▸ **INFORMATION PROVIDED**:
-- Opening Marker --

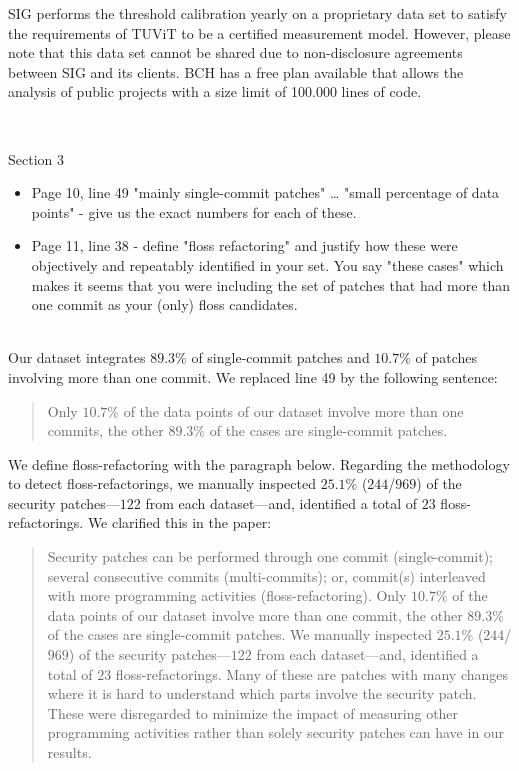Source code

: \documentclass[11pt,fleqn]{article}
\newcommand{\eline}{\vspace*{.75\baselineskip}}
\newcommand{\Referee}[1]{\eline \noindent {\bf Reviewer comment #1:} \\}
\newcommand{\Us}{\eline \noindent {\bf Response:}\\}
\newenvironment{revcomment}[1][]
{\Referee{#1}\begin{rcomment}}
{\end{rcomment}}
\begin{document}
SIG performs the threshold calibration
yearly on a proprietary data set to satisfy the requirements of TUViT to
be a certified measurement model. However, please note that this data set 
cannot be shared due to non-disclosure agreements between SIG and its 
clients. BCH has a free plan available that allows the analysis of public
projects with a size limit of 100.000 lines of code.


\begin{revcomment}[2.13]
    Section 3\\
    \begin{itemize}
        \item Page 10, line 49 "mainly single-commit patches" … "small percentage 
        of data points" - give us the exact numbers for each of these.  
        \item Page 11, line 38 - define "floss refactoring" and justify how these were objectively 
        and repeatably identified in your set. You say "these cases" which makes 
        it seems that you were including the set of patches that had more than one 
        commit as your (only) floss candidates.  
    \end{itemize}
\end{revcomment}

\Us Our dataset integrates $89.3\%$ of single-commit patches and 
$10.7\%$ of patches involving more than one commit. We replaced 
line 49 by the following sentence:

\begin{quote}
    Only $10.7\%$ of the data points 
of our dataset involve more than one commits, the other
$89.3\%$ of the cases are single-commit patches.
\end{quote}

We define floss-refactoring with the paragraph below. 
Regarding the methodology to detect floss-refactorings, 
we manually inspected $25.1\%$ ($244$/$969$) of the security 
patches---$122$ from each dataset---and, 
identified a total of $23$ floss-refactorings. We clarified 
this in the paper:

\begin{quote}
    Security patches can be performed through one commit (single-commit); 
    several consecutive commits (multi-commits); or, commit(s) interleaved with more 
    programming activities (floss-refactoring). Only $10.7\%$ of the data points 
    of our dataset involve more than one commit, the other
    $89.3\%$ of the cases are single-commit patches. We manually 
    inspected $25.1\%$ ($244$/$969$) of the security patches---$122$ from each dataset---and, 
    identified a total of $23$ floss-refactorings. Many of these 
    are patches with many changes where it is hard to understand which parts 
    involve the security patch. These were disregarded to minimize the impact 
    of measuring other programming activities rather than solely security patches
    can have in our results. 
\end{quote}
\end{document}
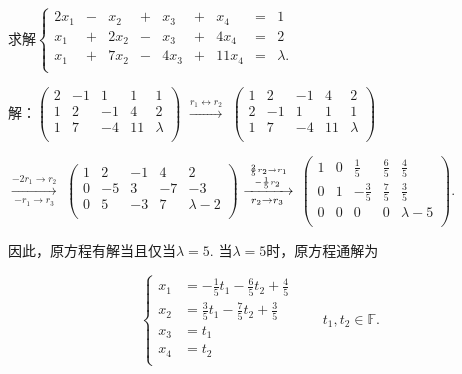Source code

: \begin{frame}
\setlength{\arraycolsep}{2pt}
\begin{example}
求解$\left\{\begin{array}{rrrrrrrrr}
2x_1 & - &  x_2 & + &  x_3 & + &  x_4 & = & 1 \\
x_1 & + & 2x_2 & - &  x_3 & + & 4x_4 & = & 2 \\
x_1 & + & 7x_2 & - & 4x_3 & + & 11x_4 & = & \lambda. \\
\end{array}\right.$
\end{example}
\pp
\bigskip

解：$\left(\begin{array}{rrrrr}2&-1&1&1&1\\1&2&-1&4&2\\1&7&-4&11&\lambda\\\end{array}\right)$	 \pp
$\xrightarrow{r_1\leftrightarrow r_2}$
$\left(\begin{array}{rrrrr}1&2&-1&4&2\\2&-1&1&1&1\\1&7&-4&11&\lambda\\\end{array}\right)$	 \pp
\bigskip

$\xrightarrow[-r_1\rightarrow r_3]{-2r_1\rightarrow r_2}$
$\left(\begin{array}{rrrrr}1&2&-1&4&2\\0&-5&3&-7&-3\\0&5&-3&7&\lambda-2\\\end{array}\right)$	 \pp
$\xrightarrow[r_2\rightarrow r_3]{\frac25r_2\rightarrow r_1\atop -\frac15r_2}$
$\left(\begin{array}{rrrrr}1&0&\frac15&\frac65&\frac45\\0&1&-\frac35&\frac75&\frac35\\0&0&0&0&\lambda-5\\\end{array}\right)$. \pp
\bigskip

因此，原方程有解当且仅当$\lambda=5$. \pp  当$\lambda=5$时，原方程通解为

\bigskip

\[\left\{\begin{array}{rl}
x_1 & = -\frac15t_1 -\frac65t_2 + \frac45\\
x_2 & = \frac35t_1 -\frac75t_2 + \frac35\\
x_3 & = t_1\\
x_4 & = t_2\\
\end{array}\right. \qquad t_1,t_2\in \mathbb F.\]
\end{frame}


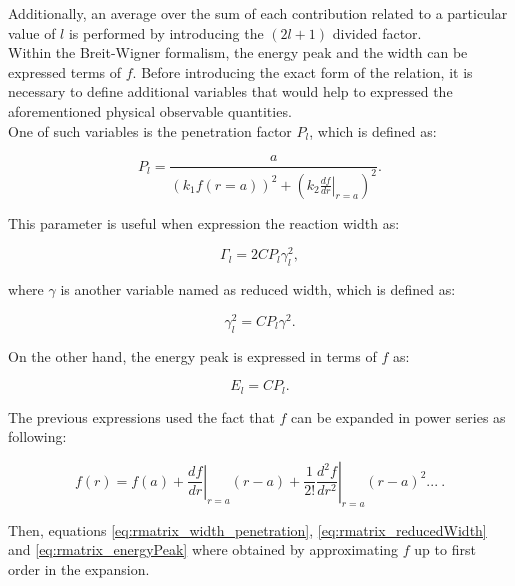 \documentclass[openany]{book}
\begin{document}
Additionally, an average over the sum of each contribution related to a particular value of $l$ is performed by introducing the $(2l +1)$ divided factor. \\

Within the Breit-Wigner formalism, the energy peak and the width can be expressed terms of $f$. Before introducing the exact form of the relation, it is necessary to define additional variables that would help to expressed the aforementioned physical observable quantities.  \\

One of such variables is the penetration factor $P_l$, which is defined as: 

\begin{equation}  \label{eq:rmatrix_penetrationFactor}
	P_l = \frac{a}{(k_1 f(r = a ))^2 + \left(k_2 \left.\frac{df}{dr}\right|_{r = a} \right)^2 }.
\end{equation}

This parameter is useful when expression the reaction width as: 

\begin{equation}   \label{eq:rmatrix_width_penetration}
	\Gamma_l = 2CP_l\gamma^2_l,
\end{equation}

where $\gamma$ is another variable named as reduced width,  which is defined as: 

\begin{equation}   \label{eq:rmatrix_reducedWidth}
	\gamma^2_l =C P_l\gamma^2.
\end{equation}

On the other hand, the energy peak is expressed in terms of $f$ as: 

\begin{equation}  \label{eq:rmatrix_energyPeak}
	E_l =  C P_l.
\end{equation}

The previous expressions used the fact that $f$ can be expanded in power series as following: 

\begin{equation}   \label{eq:rmatrix_f_powerSeries}
	f(r) = f(a) + \left.\frac{df}{dr}\right|_{r = a} (r - a) +  \frac{1}{2!} \left.\frac{d^2f}{dr^2}\right|_{r = a} (r - a )^2  ... \ .
\end{equation}

Then, equations \ref{eq:rmatrix_width_penetration},     \ref{eq:rmatrix_reducedWidth} and \ref{eq:rmatrix_energyPeak} where obtained by approximating $f$ up to first order in the expansion.\\
\end{document}
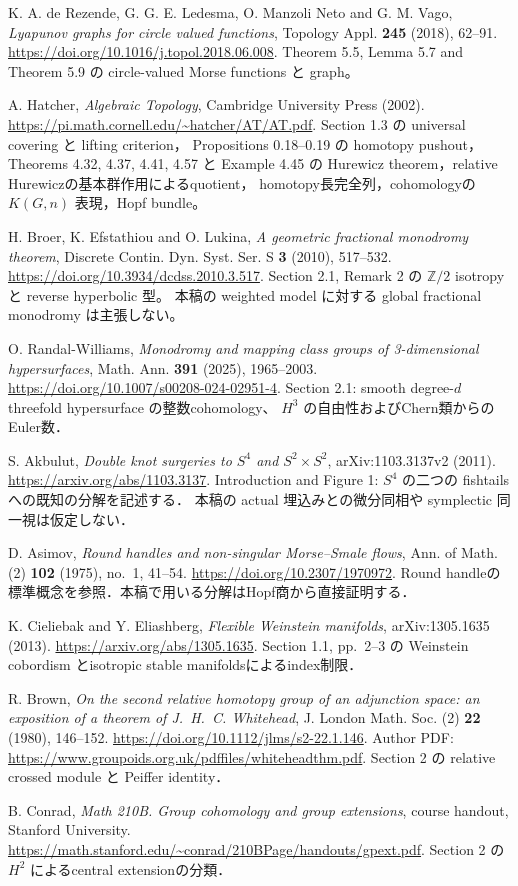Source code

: K. A. de Rezende, G. G. E. Ledesma, O. Manzoli Neto and G. M. Vago,
\emph{Lyapunov graphs for circle valued functions},
Topology Appl. \textbf{245} (2018), 62--91.
\url{https://doi.org/10.1016/j.topol.2018.06.008}.
Theorem 5.5, Lemma 5.7 and Theorem 5.9 の circle-valued Morse functions と graph。

A. Hatcher,
\emph{Algebraic Topology}, Cambridge University Press (2002).
\url{https://pi.math.cornell.edu/~hatcher/AT/AT.pdf}.
Section 1.3 の universal covering と lifting criterion，
Propositions 0.18--0.19 の homotopy pushout，
Theorems 4.32, 4.37, 4.41, 4.57 と Example 4.45 の
Hurewicz theorem，relative Hurewiczの基本群作用によるquotient，
homotopy長完全列，cohomologyの $K(G,n)$ 表現，Hopf bundle。


H. Broer, K. Efstathiou and O. Lukina,
\emph{A geometric fractional monodromy theorem},
Discrete Contin. Dyn. Syst. Ser. S \textbf{3} (2010), 517--532.
\url{https://doi.org/10.3934/dcdss.2010.3.517}.
Section 2.1, Remark 2 の $\mathbb Z/2$ isotropy と reverse hyperbolic 型。
本稿の weighted model に対する global fractional monodromy は主張しない。


O. Randal-Williams,
\emph{Monodromy and mapping class groups of 3-dimensional hypersurfaces},
Math. Ann. \textbf{391} (2025), 1965--2003.
\url{https://doi.org/10.1007/s00208-024-02951-4}.
Section 2.1: smooth degree-$d$ threefold hypersurface の整数cohomology、
$H^3$ の自由性およびChern類からのEuler数．


S. Akbulut,
\emph{Double knot surgeries to $S^4$ and $S^2\times S^2$},
arXiv:1103.3137v2 (2011).
\url{https://arxiv.org/abs/1103.3137}.
Introduction and Figure 1: $S^4$ の二つの fishtails への既知の分解を記述する．
本稿の actual 埋込みとの微分同相や symplectic 同一視は仮定しない．

D. Asimov,
\emph{Round handles and non-singular Morse--Smale flows},
Ann. of Math. (2) \textbf{102} (1975), no.~1, 41--54.
\url{https://doi.org/10.2307/1970972}.
Round handleの標準概念を参照．本稿で用いる分解はHopf商から直接証明する．

K. Cieliebak and Y. Eliashberg,
\emph{Flexible Weinstein manifolds}, arXiv:1305.1635 (2013).
\url{https://arxiv.org/abs/1305.1635}.
Section 1.1, pp.~2--3 の Weinstein cobordism とisotropic stable manifoldsによるindex制限．

R. Brown,
\emph{On the second relative homotopy group of an adjunction space:
an exposition of a theorem of J.~H.~C. Whitehead},
J. London Math. Soc. (2) \textbf{22} (1980), 146--152.
\url{https://doi.org/10.1112/jlms/s2-22.1.146}.
Author PDF: \url{https://www.groupoids.org.uk/pdffiles/whiteheadthm.pdf}.
Section 2 の relative crossed module と Peiffer identity．

B. Conrad,
\emph{Math 210B. Group cohomology and group extensions},
course handout, Stanford University.
\url{https://math.stanford.edu/~conrad/210BPage/handouts/gpext.pdf}.
Section 2 の $H^2$ によるcentral extensionの分類．
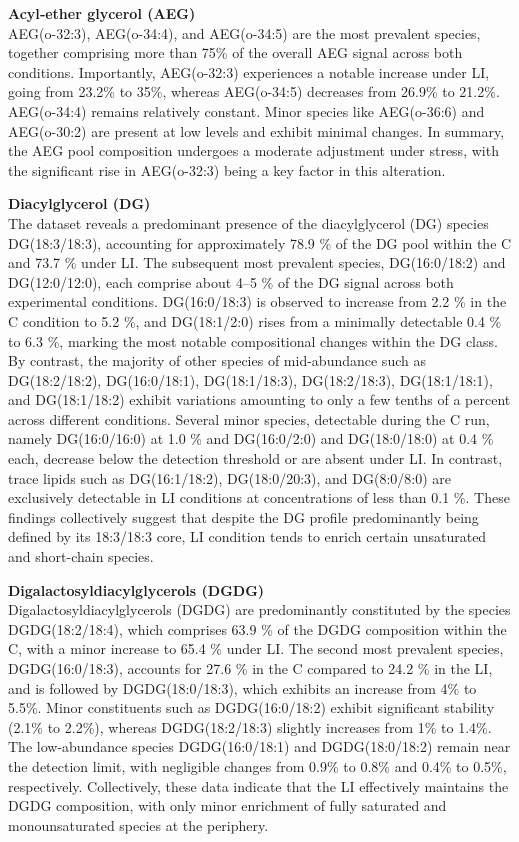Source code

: \documentclass[10pt,letterpaper]{article}
\begin{document}
\bigskip
\textbf{Acyl‐ether glycerol (AEG)}  \\
AEG(o-32:3), AEG(o-34:4), and AEG(o-34:5) are the most prevalent species, together comprising more than 75\% of the overall AEG signal across both conditions. Importantly, AEG(o-32:3) experiences a notable increase under LI, going from 23.2\% to 35\%, whereas AEG(o-34:5) decreases from 26.9\% to 21.2\%. AEG(o-34:4) remains relatively constant. Minor species like AEG(o-36:6) and AEG(o-30:2) are present at low levels and exhibit minimal changes. In summary, the AEG pool composition undergoes a moderate adjustment under stress, with the significant rise in AEG(o-32:3) being a key factor in this alteration.

\textbf{Diacylglycerol (DG)}  \\
The dataset reveals a predominant presence of the diacylglycerol (DG) species DG(18:3/18:3), accounting for approximately 78.9 \% of the DG pool within the C and 73.7 \% under LI. The subsequent most prevalent species, DG(16:0/18:2) and DG(12:0/12:0), each comprise about 4–5 \% of the DG signal across both experimental conditions. DG(16:0/18:3) is observed to increase from 2.2 \% in the C condition to 5.2 \%, and DG(18:1/2:0) rises from a minimally detectable 0.4 \% to 6.3 \%, marking the most notable compositional changes within the DG class. By contrast, the majority of other species of mid-abundance such as DG(18:2/18:2), DG(16:0/18:1), DG(18:1/18:3), DG(18:2/18:3), DG(18:1/18:1), and DG(18:1/18:2) exhibit variations amounting to only a few tenths of a percent across different conditions. Several minor species, detectable during the C run, namely DG(16:0/16:0) at 1.0 \% and DG(16:0/2:0) and DG(18:0/18:0) at 0.4 \% each, decrease below the detection threshold or are absent under LI. In contrast, trace lipids such as DG(16:1/18:2), DG(18:0/20:3), and DG(8:0/8:0) are exclusively detectable in LI conditions at concentrations of less than 0.1 \%. These findings collectively suggest that despite the DG profile predominantly being defined by its 18:3/18:3 core, LI condition tends to enrich certain unsaturated and short-chain species.


\textbf{Digalactosyldiacylglycerols (DGDG)}  \\
Digalactosyldiacylglycerols (DGDG) are predominantly constituted by the species DGDG(18:2/18:4), which comprises 63.9 \% of the DGDG composition within the C, with a minor increase to 65.4 \% under LI. The second most prevalent species, DGDG(16:0/18:3), accounts for 27.6 \% in the C  compared to 24.2 \% in the LI, and is followed by DGDG(18:0/18:3), which exhibits an increase from 4\% to 5.5\%. Minor constituents such as DGDG(16:0/18:2) exhibit significant stability (2.1\% to 2.2\%), whereas DGDG(18:2/18:3) slightly increases from 1\% to 1.4\%. The low-abundance species DGDG(16:0/18:1) and DGDG(18:0/18:2) remain near the detection limit, with negligible changes from 0.9\% to 0.8\% and 0.4\% to 0.5\%, respectively. Collectively, these data indicate that the LI effectively maintains the DGDG composition, with only minor enrichment of fully saturated and monounsaturated species at the periphery.
\end{document}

-- Closing Marker --

▸ **ACTIVITY**: From the material above, copy exactly the lines between the line holding "Page 10, line" and the line holding "and repeatably identified", inclusive, and only those.

▸ **EXERCISE RESULT**:
        \item Page 10, line 49 "mainly single-commit patches" … "small percentage 
        of data points" - give us the exact numbers for each of these.  
        \item Page 11, line 38 - define "floss refactoring" and justify how these were objectively 
        and repeatably identified in your set. You say "these cases" which makes 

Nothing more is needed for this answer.